Just a hunch, but I'd imagine that the "primitive" guys make their own or trade for hand made moccasins.

----------


## Rick

If you're interested in making them, we have a thread on that. 

http://www.wilderness-survival.net/f...ccasin+pattern

----------


## Survival Guy 10

i was gonna buy a pair but i didnt know where to find some good quality ones

----------


## Canadian-guerilla

on my to-do list this summer

Guests can not see images in the messages. Please register in the forum.

----------


## hunter63

I have made a couple of pair, but DW and I mostly wear moc's made by Carl Dyer.

http://www.carldyers.com/

----------


## your_comforting_company

As one of the "primitive" guys, I make my own from bark-tanned deer leather for the soles and braintan buckskin for the uppers. There's a thread around here somewhere about "buckskin wardrobe" that has pics of the wraps I made.

----------


## Survival Guy 10

i am kinda worried about making a pair for the first time i was gonna buy a pair and then use them as sort of a reference point

----------


## gryffynklm

A second for Carl Dyer.

----------


## rwc1969

I plan on making a pair when I find time using the buckskin ycc sent me, and my veg tan hide. There are lots of cut and paste designs on the net for them.

----------


## your_comforting_company

Let your own foot be the pattern, and your imagination guide your needle. For a first time, I would refrain from being too elaborate. Just make basic footwear. They don't have to be elegant to be functional.
Guests can not see images in the messages. Please register in the forum.

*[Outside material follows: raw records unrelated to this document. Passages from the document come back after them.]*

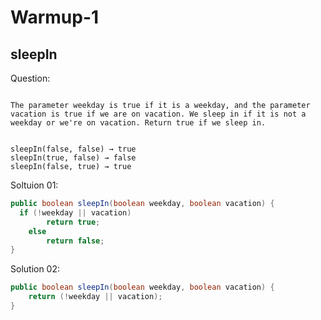 # Warmup-1

## sleepIn

Question:

```

The parameter weekday is true if it is a weekday, and the parameter vacation is true if we are on vacation. We sleep in if it is not a weekday or we're on vacation. Return true if we sleep in.


sleepIn(false, false) → true
sleepIn(true, false) → false
sleepIn(false, true) → true
```

Soltuion 01:

```java
public boolean sleepIn(boolean weekday, boolean vacation) {
  if (!weekday || vacation)
        return true;
    else
        return false;
}
```

Solution 02:

```java
public boolean sleepIn(boolean weekday, boolean vacation) {
    return (!weekday || vacation);
}
```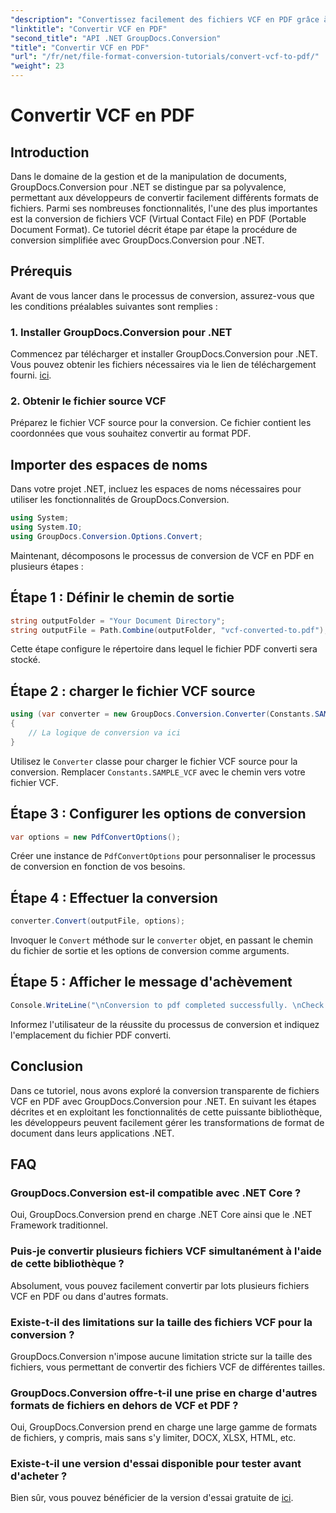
 ```yaml
---
"description": "Convertissez facilement des fichiers VCF en PDF grâce à GroupDocs.Conversion pour .NET. Simplifiez la gestion de vos documents grâce à cette solution intuitive."
"linktitle": "Convertir VCF en PDF"
"second_title": "API .NET GroupDocs.Conversion"
"title": "Convertir VCF en PDF"
"url": "/fr/net/file-format-conversion-tutorials/convert-vcf-to-pdf/"
"weight": 23
---
```


# Convertir VCF en PDF

## Introduction
Dans le domaine de la gestion et de la manipulation de documents, GroupDocs.Conversion pour .NET se distingue par sa polyvalence, permettant aux développeurs de convertir facilement différents formats de fichiers. Parmi ses nombreuses fonctionnalités, l'une des plus importantes est la conversion de fichiers VCF (Virtual Contact File) en PDF (Portable Document Format). Ce tutoriel décrit étape par étape la procédure de conversion simplifiée avec GroupDocs.Conversion pour .NET.
## Prérequis
Avant de vous lancer dans le processus de conversion, assurez-vous que les conditions préalables suivantes sont remplies :
### 1. Installer GroupDocs.Conversion pour .NET
Commencez par télécharger et installer GroupDocs.Conversion pour .NET. Vous pouvez obtenir les fichiers nécessaires via le lien de téléchargement fourni. [ici](https://releases.groupdocs.com/conversion/net/).
### 2. Obtenir le fichier source VCF
Préparez le fichier VCF source pour la conversion. Ce fichier contient les coordonnées que vous souhaitez convertir au format PDF.

## Importer des espaces de noms
Dans votre projet .NET, incluez les espaces de noms nécessaires pour utiliser les fonctionnalités de GroupDocs.Conversion.

```csharp
using System;
using System.IO;
using GroupDocs.Conversion.Options.Convert;
```

Maintenant, décomposons le processus de conversion de VCF en PDF en plusieurs étapes :
## Étape 1 : Définir le chemin de sortie
```csharp
string outputFolder = "Your Document Directory";
string outputFile = Path.Combine(outputFolder, "vcf-converted-to.pdf");
```
Cette étape configure le répertoire dans lequel le fichier PDF converti sera stocké.
## Étape 2 : charger le fichier VCF source
```csharp
using (var converter = new GroupDocs.Conversion.Converter(Constants.SAMPLE_VCF))
{
    // La logique de conversion va ici
}
```
Utilisez le `Converter` classe pour charger le fichier VCF source pour la conversion. Remplacer `Constants.SAMPLE_VCF` avec le chemin vers votre fichier VCF.
## Étape 3 : Configurer les options de conversion
```csharp
var options = new PdfConvertOptions();
```
Créer une instance de `PdfConvertOptions` pour personnaliser le processus de conversion en fonction de vos besoins.
## Étape 4 : Effectuer la conversion
```csharp
converter.Convert(outputFile, options);
```
Invoquer le `Convert` méthode sur le `converter` objet, en passant le chemin du fichier de sortie et les options de conversion comme arguments.
## Étape 5 : Afficher le message d'achèvement
```csharp
Console.WriteLine("\nConversion to pdf completed successfully. \nCheck output in {0}", outputFolder);
```
Informez l'utilisateur de la réussite du processus de conversion et indiquez l'emplacement du fichier PDF converti.

## Conclusion
Dans ce tutoriel, nous avons exploré la conversion transparente de fichiers VCF en PDF avec GroupDocs.Conversion pour .NET. En suivant les étapes décrites et en exploitant les fonctionnalités de cette puissante bibliothèque, les développeurs peuvent facilement gérer les transformations de format de document dans leurs applications .NET.
## FAQ
### GroupDocs.Conversion est-il compatible avec .NET Core ?
Oui, GroupDocs.Conversion prend en charge .NET Core ainsi que le .NET Framework traditionnel.
### Puis-je convertir plusieurs fichiers VCF simultanément à l'aide de cette bibliothèque ?
Absolument, vous pouvez facilement convertir par lots plusieurs fichiers VCF en PDF ou dans d'autres formats.
### Existe-t-il des limitations sur la taille des fichiers VCF pour la conversion ?
GroupDocs.Conversion n'impose aucune limitation stricte sur la taille des fichiers, vous permettant de convertir des fichiers VCF de différentes tailles.
### GroupDocs.Conversion offre-t-il une prise en charge d'autres formats de fichiers en dehors de VCF et PDF ?
Oui, GroupDocs.Conversion prend en charge une large gamme de formats de fichiers, y compris, mais sans s'y limiter, DOCX, XLSX, HTML, etc.
### Existe-t-il une version d'essai disponible pour tester avant d'acheter ?
Bien sûr, vous pouvez bénéficier de la version d'essai gratuite de [ici](https://releases.groupdocs.com/).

Guests can not see images in the messages. Please register in the forum.

Guests can not see images in the messages. Please register in the forum.

----------


## drunkenmoon

for about a decade now ive been using tabi. and not just cause they make me look like a ninja. tabi are more form fitting then mocs, generaly are made of higher quality material (mine are calfskin leather, not the rawhide used in most moccasins) and last longer. they are easier to water proof ( i use a salve of bear grease in which fireweed flowers have been boiled and i add alum as a mordant just before application) and clean as well. i get mine from http://www.leathertabi.net they typicaly last me 2 years, depending on how cacti rich the area i'm operating in is.

----------


## Old GI

A little bird whispered to me that I may be getting a handmade pair for Christmas.  Made by an old Mescalero Apache warrior (USMC sniper in VN).  In addition to being excited about just receiving such a gift, I am humbled and honored.  Oh, I'm eagerly awaiting Christmas this year for receiving in addition to giving, it's been a lot of years.

----------


## shooter_250

Look up PackRatLeather...she's in Utah...I have an excellent ppppair...Knee high, laces on the inside, elk skin, soft ,,,custom made, including shipping for $100, can't beat that.

God Bless

Lee

----------


## NavySurvivor16

Hey man, i saw you're post an' i was in the same perdicament you're in now, this is a pair i would suggest, i have a pair an' i LOVE them, very comfortable. almost like you're not wearing anything

http://sodhoppers.com/html/styles.html

----------


## shiftyer1

Does anyone have any experience with the minnetonka brand mocs?

----------


## Highhawk1948

I have had two pairs of Navaho Moccasins.  They last forever, almost, with the rawhide sole.  Kaibab Moccasins, Tuscon, Arizonia.  I visited their shop the last time I purchased a pair for my wife and I.  They are authentic made by the Navaho.  Google them.  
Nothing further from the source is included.